Le musée, issu de la division du Cabinet des Sciences de l’Université voulue par Carlo Farini en 1860, se trouve dans son siège actuel – à l’Institut universitaire de Zoologie – depuis 1933. Les spécimens exposés, environ huit mille entre vertébrés et invertébrés, proviennent en partie des collections d’Aldrovandi, Cospi et Marsili, et en partie sont liés aux différentes phases d’agrandissement du musée. L’aménagement, enrichi de dioramas, approfondit des thèmes particuliers (les parcs nationaux, la chasse et les animaux éteints ou en voie de disparition).
C’est, aussi bien en termes de surface que de collections exposées et conservées, un des musées de zoologie les plus importants d’Italie. Introduite par une visite aux parcs nationaux des Abruzzes et du Grand Paradis, à travers des dioramas (parmi les premiers conçus au niveau national), la visite propose une série de sections thématiques.
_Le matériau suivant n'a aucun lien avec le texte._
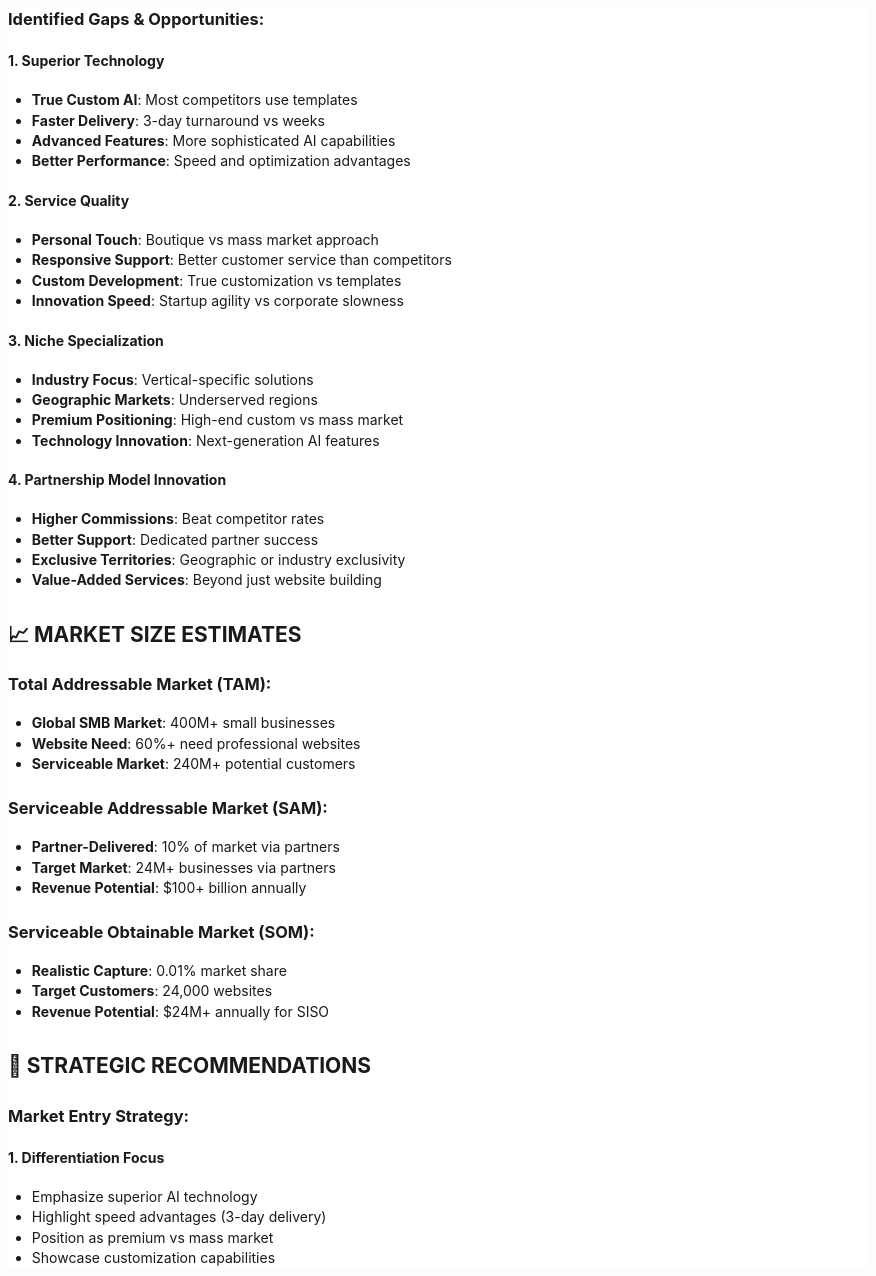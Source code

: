 ### **Identified Gaps & Opportunities**:

#### **1. Superior Technology**
- **True Custom AI**: Most competitors use templates
- **Faster Delivery**: 3-day turnaround vs weeks
- **Advanced Features**: More sophisticated AI capabilities
- **Better Performance**: Speed and optimization advantages

#### **2. Service Quality**
- **Personal Touch**: Boutique vs mass market approach
- **Responsive Support**: Better customer service than competitors
- **Custom Development**: True customization vs templates
- **Innovation Speed**: Startup agility vs corporate slowness

#### **3. Niche Specialization**
- **Industry Focus**: Vertical-specific solutions
- **Geographic Markets**: Underserved regions
- **Premium Positioning**: High-end custom vs mass market
- **Technology Innovation**: Next-generation AI features

#### **4. Partnership Model Innovation**
- **Higher Commissions**: Beat competitor rates
- **Better Support**: Dedicated partner success
- **Exclusive Territories**: Geographic or industry exclusivity
- **Value-Added Services**: Beyond just website building

## 📈 MARKET SIZE ESTIMATES

### **Total Addressable Market (TAM)**:
- **Global SMB Market**: 400M+ small businesses
- **Website Need**: 60%+ need professional websites
- **Serviceable Market**: 240M+ potential customers

### **Serviceable Addressable Market (SAM)**:
- **Partner-Delivered**: 10% of market via partners
- **Target Market**: 24M+ businesses via partners
- **Revenue Potential**: $100+ billion annually

### **Serviceable Obtainable Market (SOM)**:
- **Realistic Capture**: 0.01% market share
- **Target Customers**: 24,000 websites
- **Revenue Potential**: $24M+ annually for SISO

## 🎯 STRATEGIC RECOMMENDATIONS

### **Market Entry Strategy**:

#### **1. Differentiation Focus**
- Emphasize superior AI technology
- Highlight speed advantages (3-day delivery)
- Position as premium vs mass market
- Showcase customization capabilities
Particulièrement intéressantes sont celles consacrées respectivement à la chasse (illustrée tant par les techniques de capture et la reconnaissance des traces, le travail des peaux et autres activités connexes que par la présence des “trophées”), et aux animaux éteints ou en voie de disparition. Pas moins importante est la section qui illustre le progrès de la complexité organisationnelle dans les divers groupes d’animaux.
Le répertoire des spécimens présents dans le secteur ornithologique du musée est très vaste. L’institut de Zootechnie, situé à courte distance du musée, conserve le long du couloir d’entrée trois vitrines avec des spécimens naturalisés d’avifaune d’élevage, de volailles, de pigeons et quelques pièces et modèles relatifs à la cuniculture. Les collections entomologiques et malacologiques ont été réorganisées et enrichies.